((

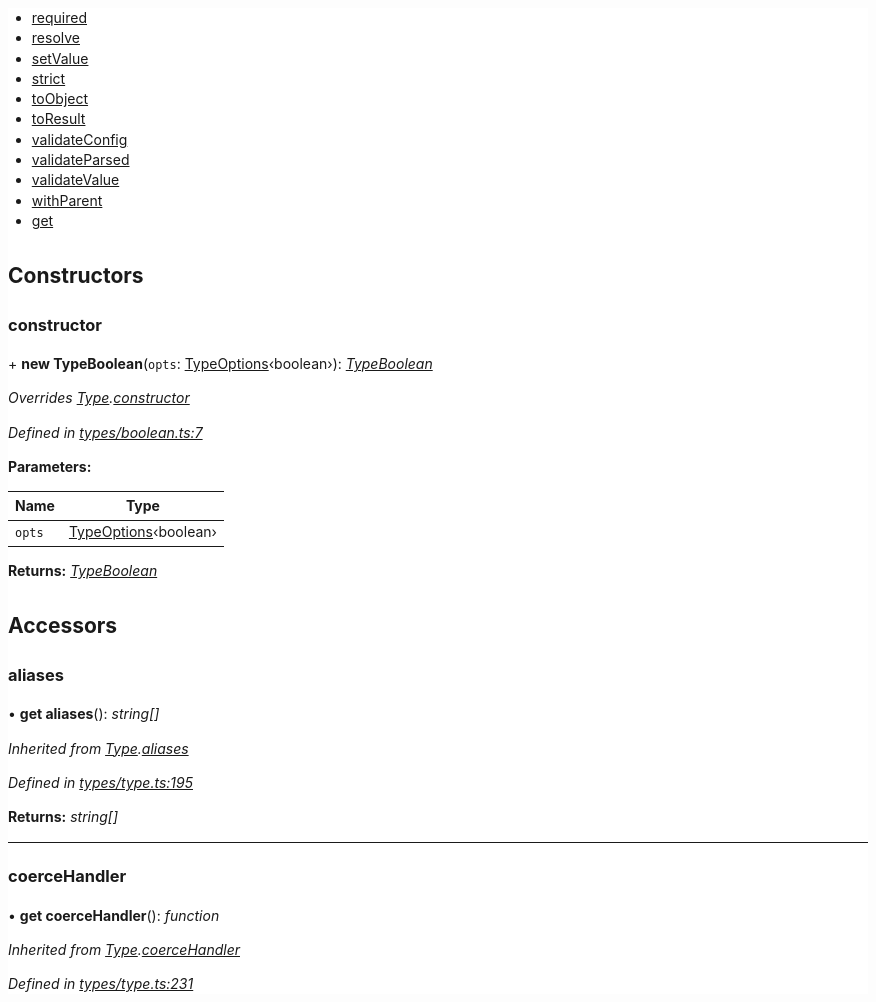 * [required](_types_boolean_.typeboolean.md#required)
* [resolve](_types_boolean_.typeboolean.md#resolve)
* [setValue](_types_boolean_.typeboolean.md#setvalue)
* [strict](_types_boolean_.typeboolean.md#strict)
* [toObject](_types_boolean_.typeboolean.md#toobject)
* [toResult](_types_boolean_.typeboolean.md#toresult)
* [validateConfig](_types_boolean_.typeboolean.md#validateconfig)
* [validateParsed](_types_boolean_.typeboolean.md#validateparsed)
* [validateValue](_types_boolean_.typeboolean.md#validatevalue)
* [withParent](_types_boolean_.typeboolean.md#withparent)
* [get](_types_boolean_.typeboolean.md#static-get)

## Constructors

###  constructor

\+ **new TypeBoolean**(`opts`: [TypeOptions](../interfaces/_types_type_.typeoptions.md)‹boolean›): *[TypeBoolean](_types_boolean_.typeboolean.md)*

*Overrides [Type](_types_type_.type.md).[constructor](_types_type_.type.md#constructor)*

*Defined in [types/boolean.ts:7](https://github.com/jose-pr/sywac/blob/a63bd2b/src/types/boolean.ts#L7)*

**Parameters:**

Name | Type |
------ | ------ |
`opts` | [TypeOptions](../interfaces/_types_type_.typeoptions.md)‹boolean› |

**Returns:** *[TypeBoolean](_types_boolean_.typeboolean.md)*

## Accessors

###  aliases

• **get aliases**(): *string[]*

*Inherited from [Type](_types_type_.type.md).[aliases](_types_type_.type.md#aliases)*

*Defined in [types/type.ts:195](https://github.com/jose-pr/sywac/blob/a63bd2b/src/types/type.ts#L195)*

**Returns:** *string[]*

___

###  coerceHandler

• **get coerceHandler**(): *function*

*Inherited from [Type](_types_type_.type.md).[coerceHandler](_types_type_.type.md#coercehandler)*

*Defined in [types/type.ts:231](https://github.com/jose-pr/sywac/blob/a63bd2b/src/types/type.ts#L231)*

))

→ **ASSIGNMENT**
Wherever the word "coerceHandler" appears in the listing above, copy the whole line.

→ **WRITTEN SOLUTION**
###  coerceHandler
• **get coerceHandler**(): *function*
*Inherited from [Type](_types_type_.type.md).[coerceHandler](_types_type_.type.md#coercehandler)*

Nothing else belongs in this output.